--- WORK ITEM ---
List all the lines in these records that hold "activated".

(Saved entries)
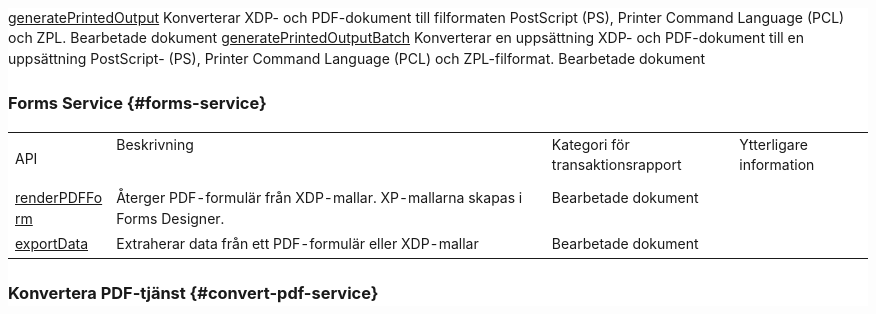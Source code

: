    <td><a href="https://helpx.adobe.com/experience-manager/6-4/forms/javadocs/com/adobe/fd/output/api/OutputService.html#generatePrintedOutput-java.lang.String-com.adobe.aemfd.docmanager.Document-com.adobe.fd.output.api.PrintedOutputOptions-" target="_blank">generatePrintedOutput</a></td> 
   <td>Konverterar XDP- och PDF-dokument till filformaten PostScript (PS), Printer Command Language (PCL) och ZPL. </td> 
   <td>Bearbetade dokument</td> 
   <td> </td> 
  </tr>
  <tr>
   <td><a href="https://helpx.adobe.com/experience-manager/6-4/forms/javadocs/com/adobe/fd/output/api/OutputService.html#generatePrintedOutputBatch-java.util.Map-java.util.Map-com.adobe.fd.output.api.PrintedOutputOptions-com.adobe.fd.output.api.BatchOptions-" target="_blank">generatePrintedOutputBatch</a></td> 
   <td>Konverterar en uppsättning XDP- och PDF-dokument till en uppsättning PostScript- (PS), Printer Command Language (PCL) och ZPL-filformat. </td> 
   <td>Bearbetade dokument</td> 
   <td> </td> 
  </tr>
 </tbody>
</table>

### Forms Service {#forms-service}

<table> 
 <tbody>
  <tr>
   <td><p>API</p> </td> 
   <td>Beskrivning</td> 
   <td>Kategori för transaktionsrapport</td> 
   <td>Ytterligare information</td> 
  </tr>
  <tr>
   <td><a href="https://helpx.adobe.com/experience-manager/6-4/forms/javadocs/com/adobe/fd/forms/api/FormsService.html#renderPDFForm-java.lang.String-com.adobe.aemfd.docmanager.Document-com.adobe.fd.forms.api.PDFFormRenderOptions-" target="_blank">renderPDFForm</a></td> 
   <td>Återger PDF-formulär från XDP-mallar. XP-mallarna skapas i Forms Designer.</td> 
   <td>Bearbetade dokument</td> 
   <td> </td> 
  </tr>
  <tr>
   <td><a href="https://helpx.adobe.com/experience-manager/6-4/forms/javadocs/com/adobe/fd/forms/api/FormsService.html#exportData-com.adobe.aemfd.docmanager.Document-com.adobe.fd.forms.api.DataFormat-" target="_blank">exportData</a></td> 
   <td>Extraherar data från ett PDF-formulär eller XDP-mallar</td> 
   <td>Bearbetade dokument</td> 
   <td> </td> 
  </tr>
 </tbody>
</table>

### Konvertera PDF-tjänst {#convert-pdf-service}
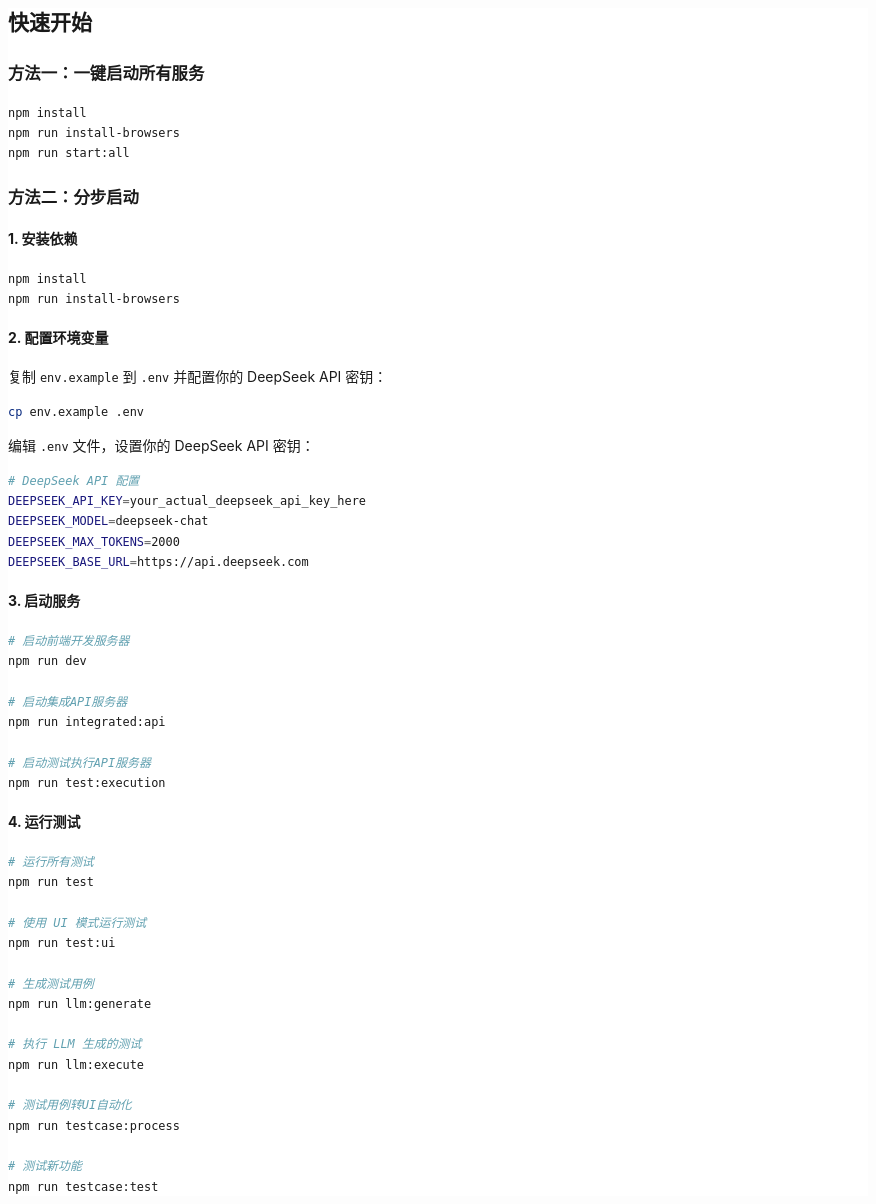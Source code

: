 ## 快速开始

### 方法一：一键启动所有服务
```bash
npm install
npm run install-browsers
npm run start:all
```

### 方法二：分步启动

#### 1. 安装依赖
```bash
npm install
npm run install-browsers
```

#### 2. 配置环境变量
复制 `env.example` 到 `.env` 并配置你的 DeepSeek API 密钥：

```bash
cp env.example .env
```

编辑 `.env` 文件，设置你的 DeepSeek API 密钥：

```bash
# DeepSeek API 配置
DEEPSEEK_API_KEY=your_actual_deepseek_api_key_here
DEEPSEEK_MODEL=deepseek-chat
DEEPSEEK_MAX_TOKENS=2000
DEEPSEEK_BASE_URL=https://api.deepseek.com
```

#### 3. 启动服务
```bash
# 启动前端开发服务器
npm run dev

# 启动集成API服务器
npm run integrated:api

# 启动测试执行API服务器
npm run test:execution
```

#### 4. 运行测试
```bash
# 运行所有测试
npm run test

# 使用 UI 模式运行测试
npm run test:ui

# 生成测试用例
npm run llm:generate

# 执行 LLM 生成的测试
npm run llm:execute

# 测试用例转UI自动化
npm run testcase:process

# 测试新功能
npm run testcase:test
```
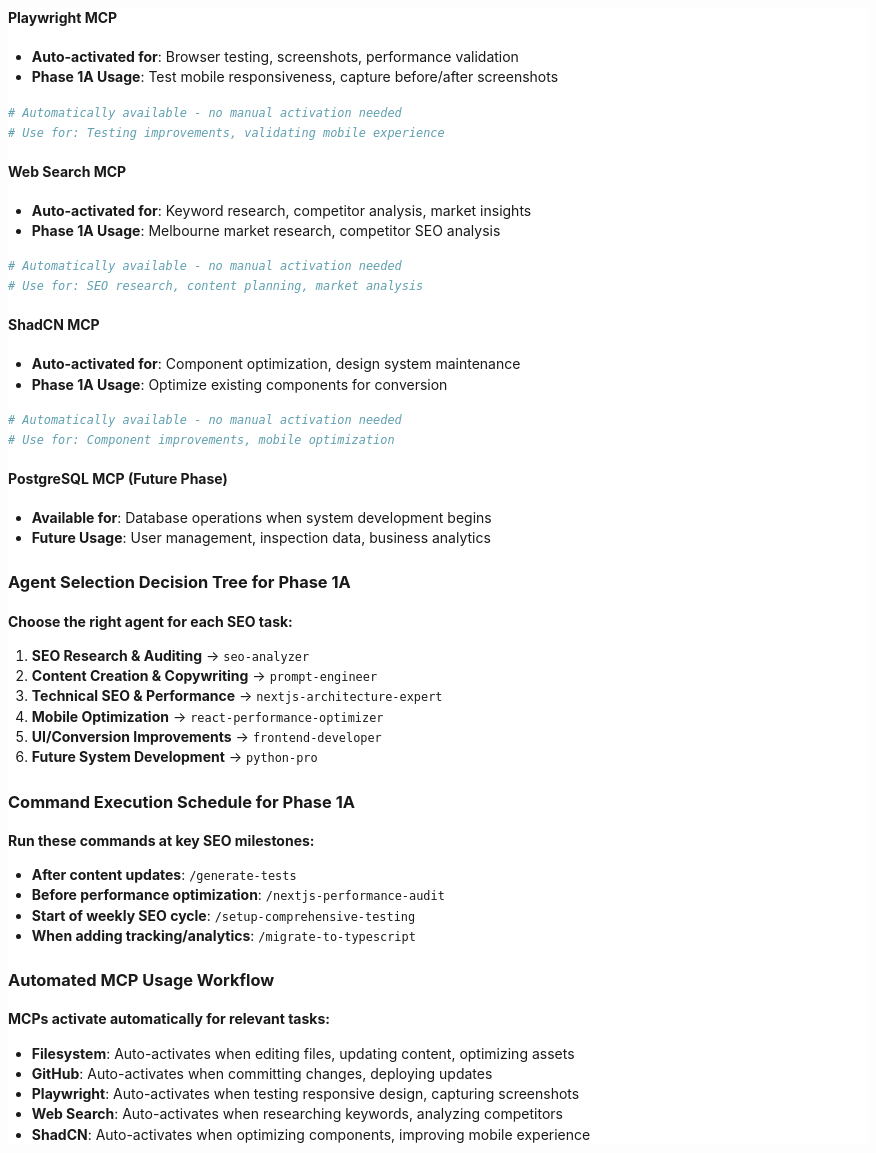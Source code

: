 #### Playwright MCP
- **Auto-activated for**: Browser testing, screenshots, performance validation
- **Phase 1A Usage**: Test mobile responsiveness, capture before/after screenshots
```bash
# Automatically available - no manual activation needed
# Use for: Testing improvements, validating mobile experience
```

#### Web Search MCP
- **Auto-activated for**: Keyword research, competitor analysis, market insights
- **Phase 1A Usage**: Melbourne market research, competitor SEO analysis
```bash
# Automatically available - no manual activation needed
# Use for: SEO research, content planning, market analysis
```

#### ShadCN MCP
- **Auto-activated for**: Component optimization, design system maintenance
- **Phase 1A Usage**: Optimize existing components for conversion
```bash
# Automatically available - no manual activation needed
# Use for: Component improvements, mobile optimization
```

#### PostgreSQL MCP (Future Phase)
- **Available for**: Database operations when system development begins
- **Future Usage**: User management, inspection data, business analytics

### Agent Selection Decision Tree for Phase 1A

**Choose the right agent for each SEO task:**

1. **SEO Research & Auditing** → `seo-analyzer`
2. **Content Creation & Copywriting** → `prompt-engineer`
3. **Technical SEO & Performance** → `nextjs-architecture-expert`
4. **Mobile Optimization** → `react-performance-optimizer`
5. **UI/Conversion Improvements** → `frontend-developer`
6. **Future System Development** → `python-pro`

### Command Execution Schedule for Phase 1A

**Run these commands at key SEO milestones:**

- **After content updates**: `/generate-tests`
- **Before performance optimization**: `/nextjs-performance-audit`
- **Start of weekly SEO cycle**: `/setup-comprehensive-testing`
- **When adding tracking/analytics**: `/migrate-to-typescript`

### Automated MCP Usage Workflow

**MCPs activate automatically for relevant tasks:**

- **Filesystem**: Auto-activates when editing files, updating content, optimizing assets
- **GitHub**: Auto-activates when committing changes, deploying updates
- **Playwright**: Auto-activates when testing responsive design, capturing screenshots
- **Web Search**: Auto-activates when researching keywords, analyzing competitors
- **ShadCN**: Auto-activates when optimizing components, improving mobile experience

---

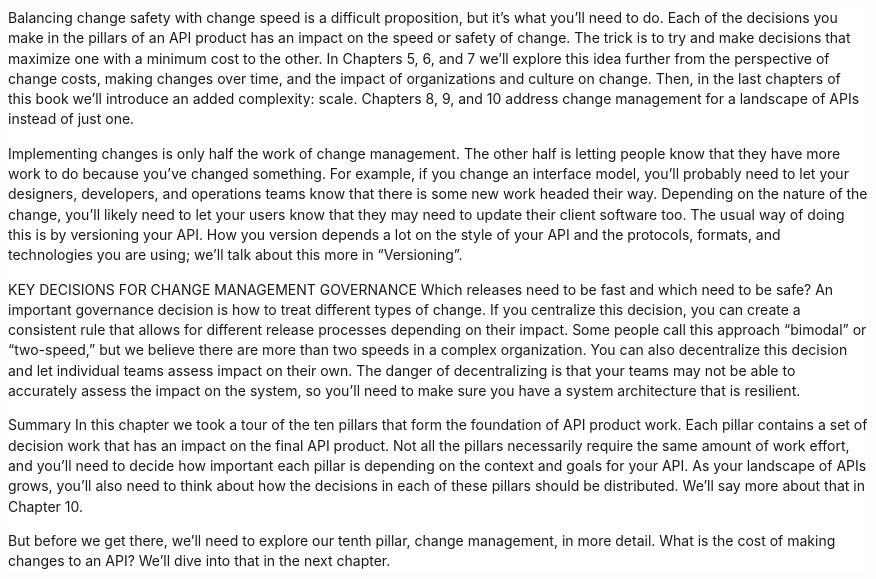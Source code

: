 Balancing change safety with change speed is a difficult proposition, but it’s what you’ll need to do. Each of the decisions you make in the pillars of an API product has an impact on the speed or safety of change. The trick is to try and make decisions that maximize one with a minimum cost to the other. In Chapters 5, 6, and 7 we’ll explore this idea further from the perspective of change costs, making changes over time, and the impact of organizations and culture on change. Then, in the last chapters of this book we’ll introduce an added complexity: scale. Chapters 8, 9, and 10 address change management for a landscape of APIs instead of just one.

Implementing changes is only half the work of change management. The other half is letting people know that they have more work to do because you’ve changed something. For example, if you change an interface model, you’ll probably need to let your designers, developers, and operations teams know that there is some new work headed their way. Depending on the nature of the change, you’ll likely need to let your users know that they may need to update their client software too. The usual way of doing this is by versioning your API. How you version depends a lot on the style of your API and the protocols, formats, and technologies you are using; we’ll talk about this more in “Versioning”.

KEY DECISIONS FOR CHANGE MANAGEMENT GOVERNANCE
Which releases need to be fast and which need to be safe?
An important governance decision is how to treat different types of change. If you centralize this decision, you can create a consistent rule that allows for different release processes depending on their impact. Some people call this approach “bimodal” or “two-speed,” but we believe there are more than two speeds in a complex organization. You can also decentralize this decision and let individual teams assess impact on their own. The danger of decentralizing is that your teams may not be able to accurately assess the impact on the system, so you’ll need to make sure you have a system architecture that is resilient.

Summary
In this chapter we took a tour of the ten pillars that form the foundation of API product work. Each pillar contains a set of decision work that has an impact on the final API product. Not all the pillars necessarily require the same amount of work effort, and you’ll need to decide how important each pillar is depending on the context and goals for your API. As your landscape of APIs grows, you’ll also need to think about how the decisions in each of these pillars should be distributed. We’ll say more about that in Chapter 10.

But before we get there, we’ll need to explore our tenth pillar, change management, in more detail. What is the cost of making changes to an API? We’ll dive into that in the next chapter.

--- EXPECTED ANSWER ---
- **Auto-activated for**: Browser testing, screenshots, performance validation
- **Auto-activated for**: Keyword research, competitor analysis, market insights
- **Auto-activated for**: Component optimization, design system maintenance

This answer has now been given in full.